While advances in neuroscience and genetics have not yet translated into improved diagnosis or validated biomarkers for psychiatric illness, it appears that new treatments are on the horizon, based, at least in part, on
sophisticated neuroscience. Eight years ago there was considerable hope about the development of novel pharmacological treatments, including the possibility that ketamine and other antagonists of N-methyl-D-aspartate (NMDA) glutamate receptors could be brought to clinical practice as rapidly acting but transient antidepressants for patients with treatmentresistant major depression. This work has continued to advance and has gained increasing scientific acceptance. While it is still premature to use ketamine in clinical practice and there are concerns about how to maintain the short- term benefits and the possible consequences of long- term use, it appears likely that drugs of this type will be approved and become available over the next few years (23).
The evolution of ketamine marks a major change in the types of drugs that will be available for treating complex psychiatric illnesses. Similarly, other novel agents are in development, again based on advances in neuroscience, including neurosteroids that target gamma aminobutyric acid (GABA) receptors and are at advanced stages of development for treatment of severe postpartum depression, and possibly other forms of depression (14). Newer developments in structural biology using cryo electron microscopy are providing novel insights into how protein structure affects function and how pharmacological agents interact with proteins (8). This latter work offers the hope of identifying much more specific drugs with high therapeutic efficacy and fewer side effects.

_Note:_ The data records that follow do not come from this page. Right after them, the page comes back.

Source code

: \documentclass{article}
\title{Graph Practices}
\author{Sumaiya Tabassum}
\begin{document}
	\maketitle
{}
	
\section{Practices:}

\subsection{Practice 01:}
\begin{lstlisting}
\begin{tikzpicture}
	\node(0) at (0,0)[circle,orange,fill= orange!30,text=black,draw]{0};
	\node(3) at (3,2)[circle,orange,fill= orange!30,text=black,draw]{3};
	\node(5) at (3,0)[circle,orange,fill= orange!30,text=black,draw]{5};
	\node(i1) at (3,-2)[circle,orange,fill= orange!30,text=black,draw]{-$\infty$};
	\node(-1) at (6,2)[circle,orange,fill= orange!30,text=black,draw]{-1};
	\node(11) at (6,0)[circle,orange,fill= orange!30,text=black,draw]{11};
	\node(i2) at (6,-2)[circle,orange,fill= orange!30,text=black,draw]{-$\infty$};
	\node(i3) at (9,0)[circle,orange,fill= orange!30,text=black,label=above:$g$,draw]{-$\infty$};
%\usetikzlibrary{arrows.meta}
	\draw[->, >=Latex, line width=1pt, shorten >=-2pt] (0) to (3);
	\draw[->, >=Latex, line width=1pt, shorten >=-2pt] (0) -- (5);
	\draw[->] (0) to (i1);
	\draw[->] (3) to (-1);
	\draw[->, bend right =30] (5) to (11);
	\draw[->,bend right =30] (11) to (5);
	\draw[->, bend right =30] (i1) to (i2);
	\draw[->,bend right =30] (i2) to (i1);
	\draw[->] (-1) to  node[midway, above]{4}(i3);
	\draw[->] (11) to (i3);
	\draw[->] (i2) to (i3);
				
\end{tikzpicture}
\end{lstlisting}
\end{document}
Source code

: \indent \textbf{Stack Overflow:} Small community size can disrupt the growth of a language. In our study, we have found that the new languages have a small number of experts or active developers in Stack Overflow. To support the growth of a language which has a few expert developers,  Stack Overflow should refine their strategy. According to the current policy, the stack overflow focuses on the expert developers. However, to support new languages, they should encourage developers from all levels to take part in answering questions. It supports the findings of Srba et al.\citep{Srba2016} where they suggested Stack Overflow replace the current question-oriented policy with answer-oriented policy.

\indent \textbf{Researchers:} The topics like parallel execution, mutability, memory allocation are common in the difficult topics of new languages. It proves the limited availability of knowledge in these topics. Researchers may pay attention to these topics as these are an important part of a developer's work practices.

Another hope going forward is that the combination of functional neuroimaging with neuromodulation methods such as transcranial magnetic stimulation (TMS) can offer more effective treatment strategies with fewer side effects than with current treatments.

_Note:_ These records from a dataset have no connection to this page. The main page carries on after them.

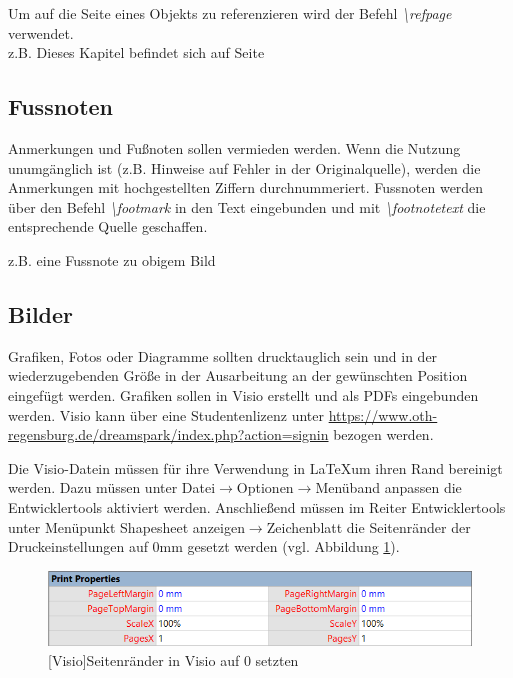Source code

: \documentclass[12pt,a4paper, listof=entryprefix, bibliography=totocnumbered,toc=listofnumbered,lof=listofnumbered]{scrartcl}
\begin{document}
Um auf die Seite eines Objekts zu referenzieren wird der Befehl \textit{\textbackslash refpage} verwendet.\\
z.B. Dieses Kapitel befindet sich auf Seite \pageref{ch:referenz}

\subsection{Fussnoten}
\label{ch:fussnoten}
Anmerkungen und Fußnoten sollen vermieden werden. Wenn die Nutzung unumgänglich ist (z.B. Hinweise auf Fehler in der Originalquelle), werden die Anmerkungen mit hochgestellten Ziffern durchnummeriert. Fussnoten werden über den Befehl \textit{\textbackslash footmark} in den Text eingebunden und mit \textit{\textbackslash footnotetext} die entsprechende Quelle geschaffen. 

z.B. eine Fussnote zu obigem Bild \footnotemark 

\subsection{Bilder}
\label{ch:bilder}
Grafiken, Fotos oder Diagramme sollten drucktauglich sein und in der wiederzugebenden Größe in der Ausarbeitung an der gewünschten Position eingefügt werden. Grafiken sollen in Visio erstellt und als PDFs eingebunden werden. Visio kann über eine Studentenlizenz unter \url{https://www.oth-regensburg.de/dreamspark/index.php?action=signin} bezogen werden.

Die Visio-Datein müssen für ihre Verwendung in \LaTeX um ihren Rand bereinigt werden. Dazu müssen unter Datei$\rightarrow$Optionen$\rightarrow$Menüband anpassen die Entwicklertools aktiviert werden. Anschließend müssen im Reiter Entwicklertools unter Menüpunkt Shapesheet anzeigen$\rightarrow$Zeichenblatt die Seitenränder der Druckeinstellungen auf 0mm gesetzt werden (vgl. Abbildung \ref{fig:visio}).

\begin{figure}[H]
	\centering
	\includegraphics[width=0.8\linewidth]{Bilder/Visio.png} 
	[Visio]{Seitenränder in Visio auf 0 setzten}
	\label{fig:visio}
\end{figure}
\end{document}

In summary, as we enjoy North and Yutzy’s insights in this latest edition of Psychiatric Diagnosis, psychiatry remains at a critical crossroad. Science will continue to advance and this bodes well for the field and for patients with these devastating and disabling illnesses. North and Yutzy are to be congratulated once again for their efforts in this updated version of Psychiatric Diagnosis. Their clarity of thought and tough-minded approach to psychiatry remain a beacon for our field and will serve us well as science advances. It is now up to science to take advantage of its opportunities to provide the next revolution in understanding and treating psychiatric illnesses. Only when that occurs will we be ready for the next edition of the DSM.